Material provided |
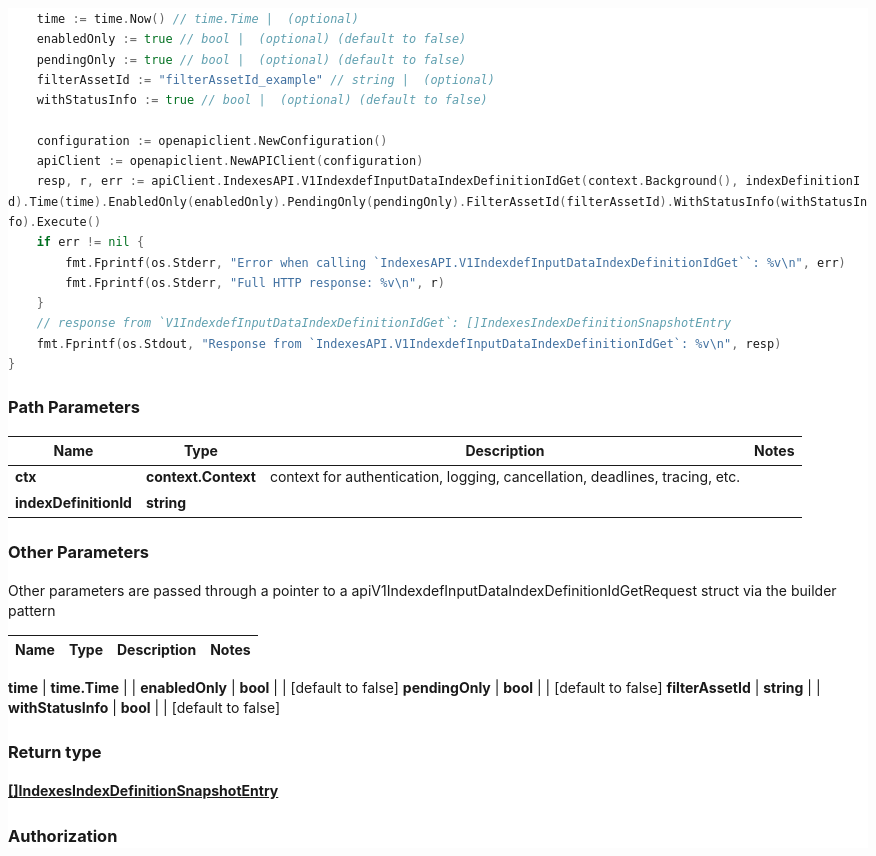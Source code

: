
 ```go
	time := time.Now() // time.Time |  (optional)
	enabledOnly := true // bool |  (optional) (default to false)
	pendingOnly := true // bool |  (optional) (default to false)
	filterAssetId := "filterAssetId_example" // string |  (optional)
	withStatusInfo := true // bool |  (optional) (default to false)

	configuration := openapiclient.NewConfiguration()
	apiClient := openapiclient.NewAPIClient(configuration)
	resp, r, err := apiClient.IndexesAPI.V1IndexdefInputDataIndexDefinitionIdGet(context.Background(), indexDefinitionId).Time(time).EnabledOnly(enabledOnly).PendingOnly(pendingOnly).FilterAssetId(filterAssetId).WithStatusInfo(withStatusInfo).Execute()
	if err != nil {
		fmt.Fprintf(os.Stderr, "Error when calling `IndexesAPI.V1IndexdefInputDataIndexDefinitionIdGet``: %v\n", err)
		fmt.Fprintf(os.Stderr, "Full HTTP response: %v\n", r)
	}
	// response from `V1IndexdefInputDataIndexDefinitionIdGet`: []IndexesIndexDefinitionSnapshotEntry
	fmt.Fprintf(os.Stdout, "Response from `IndexesAPI.V1IndexdefInputDataIndexDefinitionIdGet`: %v\n", resp)
}
```

### Path Parameters


Name | Type | Description  | Notes
------------- | ------------- | ------------- | -------------
**ctx** | **context.Context** | context for authentication, logging, cancellation, deadlines, tracing, etc.
**indexDefinitionId** | **string** |  | 

### Other Parameters

Other parameters are passed through a pointer to a apiV1IndexdefInputDataIndexDefinitionIdGetRequest struct via the builder pattern


Name | Type | Description  | Notes
------------- | ------------- | ------------- | -------------

 **time** | **time.Time** |  | 
 **enabledOnly** | **bool** |  | [default to false]
 **pendingOnly** | **bool** |  | [default to false]
 **filterAssetId** | **string** |  | 
 **withStatusInfo** | **bool** |  | [default to false]

### Return type

[**[]IndexesIndexDefinitionSnapshotEntry**](IndexesIndexDefinitionSnapshotEntry.md)

### Authorization
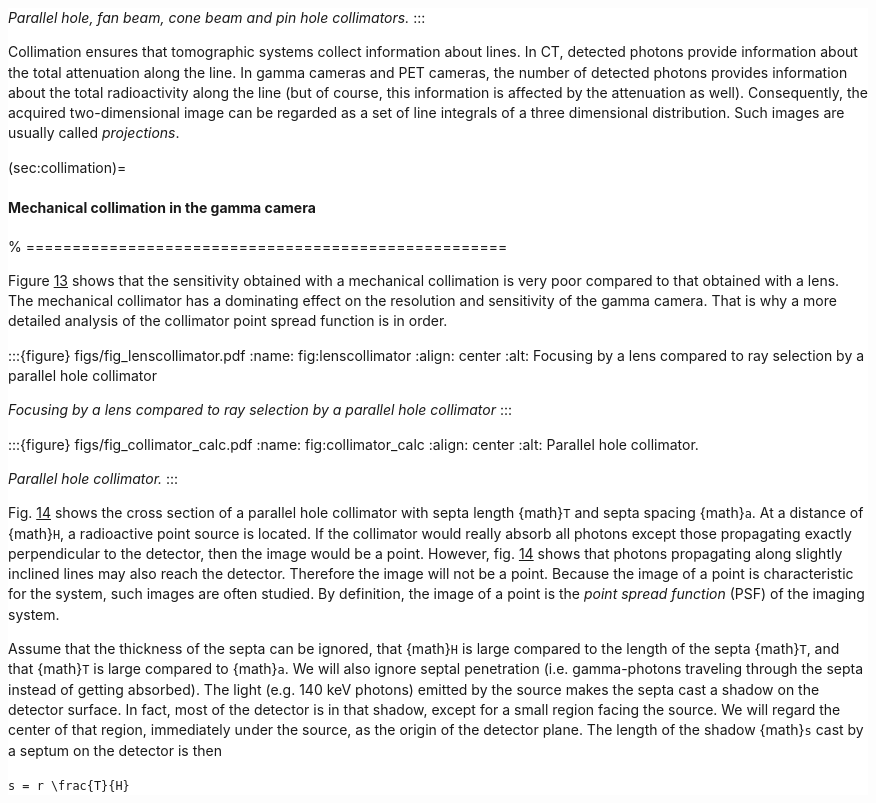 *Parallel hole, fan beam, cone beam and pin hole collimators.*
:::

Collimation ensures that tomographic systems collect information about lines. In CT, detected photons provide information about the total attenuation along the line. In gamma cameras and PET cameras, the number of detected photons provides information about the total radioactivity along the line (but of course, this information is affected by the attenuation as well). Consequently, the acquired two-dimensional image can be regarded as a set of line integrals of a three dimensional distribution. Such images are usually called *projections*.

(sec:collimation)=
#### Mechanical collimation in the gamma camera

% ====================================================

Figure [13](#fig:lenscollimator) shows that the sensitivity obtained with a mechanical collimation is very poor compared to that obtained with a lens. The mechanical collimator has a dominating effect on the resolution and sensitivity of the gamma camera. That is why a more detailed analysis of the collimator point spread function is in order.

:::{figure} figs/fig_lenscollimator.pdf
:name: fig:lenscollimator
:align: center
:alt: Focusing by a lens compared to ray selection by a parallel hole collimator

*Focusing by a lens compared to ray selection by a parallel hole collimator*
:::

:::{figure} figs/fig_collimator_calc.pdf
:name: fig:collimator_calc
:align: center
:alt: Parallel hole collimator.

*Parallel hole collimator.*
:::

Fig. [14](#fig:collimator_calc) shows the cross section of a parallel hole collimator with septa length {math}`T` and septa spacing {math}`a`. At a distance of {math}`H`, a radioactive point source is located. If the collimator would really absorb all photons except those propagating exactly perpendicular to the detector, then the image would be a point. However, fig. [14](#fig:collimator_calc) shows that photons propagating along slightly inclined lines may also reach the detector. Therefore the image will not be a point. Because the image of a point is characteristic for the system, such images are often studied. By definition, the image of a point is the *point spread function* (PSF) of the imaging system.

Assume that the thickness of the septa can be ignored, that {math}`H` is large compared to the length of the septa {math}`T`, and that {math}`T` is large compared to {math}`a`. We will also ignore septal penetration (i.e. gamma-photons traveling through the septa instead of getting absorbed). The light (e.g. 140 keV photons) emitted by the source makes the septa cast a shadow on the detector surface. In fact, most of the detector is in that shadow, except for a small region facing the source. We will regard the center of that region, immediately under the source, as the origin of the detector plane. The length of the shadow {math}`s` cast by a septum on the detector is then

```{math}
s = r \frac{T}{H}
```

Work instructions | Search the entries for the word "Focusing" and show every line that has it.

Result |
:alt: Focusing by a lens compared to ray selection by a parallel hole collimator
*Focusing by a lens compared to ray selection by a parallel hole collimator*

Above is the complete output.